Joe Walters

Personal information
- Full name: Joseph Arthur Walters
- Born: 12 February 1940 Bolsover, Derbyshire, England
- Died: 16 May 2021 (aged 81) Worksop, Nottinghamshire, England
- Batting: Right-handed
- Bowling: Right-arm leg-spin

Domestic team information
- 1958–1959: Nottinghamshire

Career statistics
| Competition | First-class |
| Matches | 5 |
| Runs scored | 64 |
| Batting average | 64.00 |
| 100s/50s | 0/0 |
| Top score | 21* |
| Balls bowled | 712 |
| Wickets | 10 |
| Bowling average | 46.40 |
| 5 wickets in innings | 1 |
| 10 wickets in match | 0 |
| Best bowling | 6/139 |
| Catches/stumpings | 4/– |
- Source: Cricinfo, 17 November 2021

= Joe Walters (cricketer) =

English cricketer (1940–2021)

Joseph Arthur Walters (12 February 1940 – 16 May 2021) was an English first-class cricketer who played five matches for Nottinghamshire in 1958 and 1959.

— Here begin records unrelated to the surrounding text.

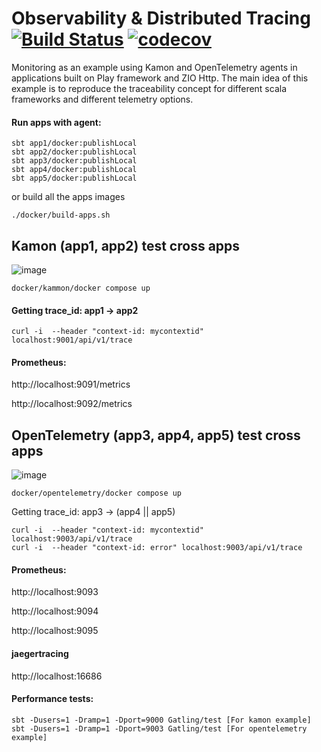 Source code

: # Observability & Distributed Tracing [![Build Status](https://github.com/biandratti/agents/actions/workflows/ci.yml/badge.svg?branch=master)](https://github.com/biandratti/agents/actions/workflows/ci.yml) [![codecov](https://codecov.io/gh/biandratti/agents/branch/master/graph/badge.svg?token=MMS4N0N8KQ)](https://codecov.io/gh/biandratti/agents)

Monitoring as an example using Kamon and OpenTelemetry agents in applications built on Play framework and ZIO Http.
The main idea of this example is to reproduce the traceability concept for different scala frameworks and different telemetry options.

#### Run apps with agent:
```
sbt app1/docker:publishLocal
sbt app2/docker:publishLocal
sbt app3/docker:publishLocal
sbt app4/docker:publishLocal
sbt app5/docker:publishLocal
```
or build all the apps images 
```
./docker/build-apps.sh
```

## Kamon (app1, app2) test cross apps

![image](https://user-images.githubusercontent.com/72261652/233176385-0f874b19-99e4-4232-a5c0-a21362c5df9f.png)
```
docker/kammon/docker compose up
```
#### Getting trace_id: app1 -> app2
```
curl -i  --header "context-id: mycontextid" localhost:9001/api/v1/trace
```
#### Prometheus:

http://localhost:9091/metrics

http://localhost:9092/metrics

## OpenTelemetry (app3, app4, app5) test cross apps

![image](https://user-images.githubusercontent.com/72261652/233178921-9a1bc156-f133-4702-9698-14b8453354cd.png)
```
docker/opentelemetry/docker compose up
```
Getting trace_id: app3 -> (app4 || app5)
```
curl -i  --header "context-id: mycontextid" localhost:9003/api/v1/trace
curl -i  --header "context-id: error" localhost:9003/api/v1/trace
```

#### Prometheus:

http://localhost:9093

http://localhost:9094

http://localhost:9095

#### jaegertracing
http://localhost:16686

#### Performance tests:
```
sbt -Dusers=1 -Dramp=1 -Dport=9000 Gatling/test [For kamon example]
sbt -Dusers=1 -Dramp=1 -Dport=9003 Gatling/test [For opentelemetry example]
```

Walters was signed by Nottinghamshire in 1954 at the age of 14. A leg-spinner, he took 6 for 139 off 36.3 overs against Oxford University in May 1959. It was the only match in which he was dismissed: in his nine innings he was not out eight times, and by a statistical quirk his final batting average of 64 was more than three times his highest score.

Walters' professional cricket career was ended by an injury he suffered in a fall at work. He played his last match at 19 years of age. He died in May 2021, two months after he and his wife Marian had celebrated their diamond wedding anniversary.